I got an egg-coloring kit in the mail last week. After nixing the idea of somehow bleaching my brown eggs for fear of later poisonings, I set to work. They came out well, if I do say so myself. The yellow was rather understated, but the orange and greens were pretty spectacular. I brought my bounty to my host family’s house for brunch the next day. They were expecting me, but what they weren’t expecting were the amazing Technicolor tiglay (eggs, in Tash – isn’t that a good one?).



My thirteen year-old host sister opened the door first. She greeted me, excited, and became even more so when she spotted the gift in my hands. “Candy!” she squealed.

“Nope,” I smiled, lifting the lid, ”eggs.” Her face fell. Then contorted. Her mother came up behind her and barely said hello before she caught a glimpse of them. “Are those eggs?” she asked, trying hard to keep smiling.

“Yeah, I made them,” I said. “It’s a big holiday tomorrow, and this is what we do.” This made her smile. Most of my holiday talk does.

“Well happy holiday, then!” She ushered me in, where I helped set the table and make the last preparations for brunch. Then we sat down to eat.

There was some hesitant nibbling while we all stared at the eggs. I was curious to see who would reach for one first. I think they were nervous that I might want them to do just that. My host mother finally broke the silence.

“So show us what you do with these,” she said, picking up a bright red egg.

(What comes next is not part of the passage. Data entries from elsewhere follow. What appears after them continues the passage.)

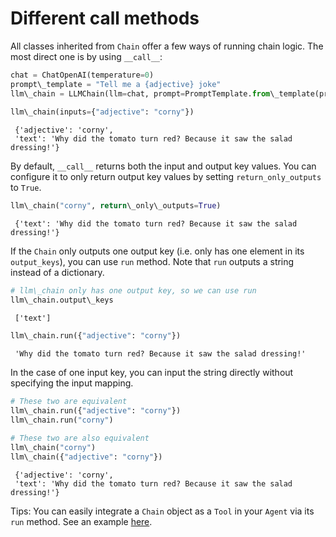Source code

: # Different call methods

All classes inherited from `Chain` offer a few ways of running chain logic. The most direct one is by using `__call__`:

```python
chat = ChatOpenAI(temperature=0)  
prompt\_template = "Tell me a {adjective} joke"  
llm\_chain = LLMChain(llm=chat, prompt=PromptTemplate.from\_template(prompt\_template))  
  
llm\_chain(inputs={"adjective": "corny"})  

```

```text
 {'adjective': 'corny',  
 'text': 'Why did the tomato turn red? Because it saw the salad dressing!'}  

```

By default, `__call__` returns both the input and output key values. You can configure it to only return output key values by setting `return_only_outputs` to `True`.

```python
llm\_chain("corny", return\_only\_outputs=True)  

```

```text
 {'text': 'Why did the tomato turn red? Because it saw the salad dressing!'}  

```

If the `Chain` only outputs one output key (i.e. only has one element in its `output_keys`), you can use `run` method. Note that `run` outputs a string instead of a dictionary.

```python
# llm\_chain only has one output key, so we can use run  
llm\_chain.output\_keys  

```

```text
 ['text']  

```

```python
llm\_chain.run({"adjective": "corny"})  

```

```text
 'Why did the tomato turn red? Because it saw the salad dressing!'  

```

In the case of one input key, you can input the string directly without specifying the input mapping.

```python
# These two are equivalent  
llm\_chain.run({"adjective": "corny"})  
llm\_chain.run("corny")  
  
# These two are also equivalent  
llm\_chain("corny")  
llm\_chain({"adjective": "corny"})  

```

```text
 {'adjective': 'corny',  
 'text': 'Why did the tomato turn red? Because it saw the salad dressing!'}  

```

Tips: You can easily integrate a `Chain` object as a `Tool` in your `Agent` via its `run` method. See an example [here](/docs/modules/agents/tools/how_to/custom_tools).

“It’s just like a normal egg,” I explained, choosing a small blue one. My host sister asked if there might be chocolate inside, and was saddened when I explained that only golden eggs laid by golden geese are chocolate, which are besides very hard to come by so close to the holiday; these were normal. The eyes of the room were on me as I cracked the shell and rolled the egg on the table, removing the skin. My host granny giggled. Then I took a bite, and with a breath everyone relaxed and started in on the eggs.

As people began eating I explained that, technically, a rabbit hides the eggs at night, and when children wake they are supposed to search for them in and around their homes. It’s a game, and whichever kid finds the most eggs wins. That no one asked for clarification is a testament either to my high level of Tashlheet (so, not that), or the fact that at this point nothing that comes out of my mouth startles anymore. The troubled looks of pity I got, though, were enough.

“And what’s this holiday for?” someone asked.

“Oh, its kind of religious,” I answered, squishing my egg and bread into a makeshift sandwich. “But mostly it’s about being with your family and all that.”

“Oh, good heavens,” mumbled granny. She turned her egg over, holding it up to the light. “Can I still eat it if the color got on the inside?”